Vitrification of kidney precursors as a new source for organ transplantation

• Published in: Cryobiology Vol. 70; no. 3; pp. 278 - 282
• Main Authors: Marco-Jiménez, Francisco, Garcia-Dominguez, Ximo, Jimenez-Trigos, Estrella, Vera-Donoso, Cesar D., Vicente, Jose S.
• Format: Journal Article
• Language: English
• Published: Netherlands Elsevier Inc 01.06.2015
• Subjects: Animals; Biobank; Biological Specimen Banks; Cryopreservation - methods; Cryotop; Embryo, Mammalian - cytology; Female; Kidney - cytology; Kidney - embryology; Kidney Transplantation - methods; Laparoscopy; Laparoscopy - methods; Metanephros; Organogenesis; Organogenesis - physiology; Rabbit; Rabbits; Tissue Donors; Transplantation, Heterologous; Vitrification; Rabbit; Laparoscopy; Metanephros; Biobank; Cryotop; Organogenesis
• ISSN: 0011-2240; 1090-2392
• DOI: 10.1016/j.cryobiol.2015.04.007

Kidney transplantation from deceased or living human donors has been limited by donor availability as opposed to the increasing demand, and by the risk of allograft loss rejection and immunosuppressive therapy toxicity. In recent years, xenotransplantation of developed kidney precursor cells has offered a novel solution for the unlimited supply of human donor organs.
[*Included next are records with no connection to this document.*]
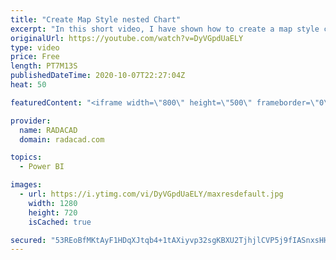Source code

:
 ```yaml
---
title: "Create Map Style nested Chart"
excerpt: "In this short video, I have shown how to create a map style chart with a bar chart or packed scatter chart  or using images"
originalUrl: https://youtube.com/watch?v=DyVGpdUaELY
type: video
price: Free
length: PT7M13S
publishedDateTime: 2020-10-07T22:27:04Z
heat: 50

featuredContent: "<iframe width=\"800\" height=\"500\" frameborder=\"0\" src=\"https://www.youtube.com/embed/DyVGpdUaELY\" allow=\"accelerometer; autoplay; encrypted-media; gyroscope; picture-in-picture\" allowfullscreen></iframe>"

provider:
  name: RADACAD
  domain: radacad.com

topics:
  - Power BI

images:
  - url: https://i.ytimg.com/vi/DyVGpdUaELY/maxresdefault.jpg
    width: 1280
    height: 720
    isCached: true

secured: "53REoBfMKtAyF1HDqXJtqb4+1tAXiyvp32sgKBXU2TjhjlCVP5j9fIASnxsHHp8ZMTalYxGX2h0khyjML8ntcvaDKi5oiWjcYQ5Lfed/1UG13+4ZAiWFnloFLq4U0T9psITBZ4yLvxhTsRzmJeqfu1dU/RlEfbx4OSuYGgTc8l+5EBbioFz/Q/Muf84r3Mv1yGixAS3pIDxOA/v0Mr7OWxIB6DpNfMjVuqCDp9jioqcWrgcf4k8LUJiYF2pIrSXk0fKHHEc3eZhlQcGm/+1CYWFg3IOO33T3zlxc+r5aJfEcWor35pChUht+WKqnEKP2iiHpSpCexlLVueluPPgGuODduaUvSBs5deZqn2+224s8WVmaVlMglbcXwEsZPXTYaoMDYMMG6UAZf9dnQcH/fDYx61ENu5cB67jCa5suTkI=;2R7uFMH0FHGrCFdUAKRxww=="
---
```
Specifically, transplantation of kidney precursors in adult hosts showed that intact embryonic kidneys underwent maturation, exhibiting functional properties, and averted humoural rejection post-transplantation from non-immunosuppressed hosts. Even if supply and demand could be balanced using xenotransplants or lab-grown organs from regenerative medicine, the future of these treatments would still be compromised by the ability to physically distribute the organs to patients in need and to produce these products in a way that allows adequate inventory control and quality assurance. Kidney precursors originating from fifteen-day old rabbit embryos were vitrified using Cryotop® as a device and VM3 as vitrification solution. After 3months of storage in liquid nitrogen, 18 kidney precursors were transplanted into non-immunosuppressed adult hosts by laparoscopy surgery. Twenty-one days after allotransplantation, 9 new kidneys were recovered. All the new kidneys recovered exhibited significant growth and mature glomeruli. Having achieved these encouraging results, we report, for the first time, that it is possible to create a long-term biobank of kidney precursors as an unlimited source of organs for transplantation, facilitating the inventory control and distribution of organs.